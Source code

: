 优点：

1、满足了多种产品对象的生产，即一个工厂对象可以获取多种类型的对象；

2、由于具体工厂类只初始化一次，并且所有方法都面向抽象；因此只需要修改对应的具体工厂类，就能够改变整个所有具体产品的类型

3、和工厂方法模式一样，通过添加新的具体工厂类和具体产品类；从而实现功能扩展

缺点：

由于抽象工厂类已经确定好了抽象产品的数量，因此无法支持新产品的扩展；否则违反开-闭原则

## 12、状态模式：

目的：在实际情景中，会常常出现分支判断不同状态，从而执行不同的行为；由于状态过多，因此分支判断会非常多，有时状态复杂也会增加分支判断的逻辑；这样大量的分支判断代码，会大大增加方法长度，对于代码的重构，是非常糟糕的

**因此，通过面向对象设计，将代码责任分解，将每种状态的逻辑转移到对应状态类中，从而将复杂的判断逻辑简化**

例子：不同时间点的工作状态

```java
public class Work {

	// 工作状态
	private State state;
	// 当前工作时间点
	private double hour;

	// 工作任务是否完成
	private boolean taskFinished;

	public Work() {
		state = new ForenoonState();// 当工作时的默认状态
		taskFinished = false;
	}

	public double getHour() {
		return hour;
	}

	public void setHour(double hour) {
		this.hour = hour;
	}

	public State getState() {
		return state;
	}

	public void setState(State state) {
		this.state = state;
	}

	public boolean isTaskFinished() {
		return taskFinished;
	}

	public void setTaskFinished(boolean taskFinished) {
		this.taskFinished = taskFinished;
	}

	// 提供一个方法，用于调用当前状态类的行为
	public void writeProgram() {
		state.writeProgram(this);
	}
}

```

━━━━━━━━━━

## TASK DESCRIPTION
Write out each line of the data that holds the string "double".

## OUTPUT FOR THIS TASK
	private double hour;
	public double getHour() {
	public void setHour(double hour) {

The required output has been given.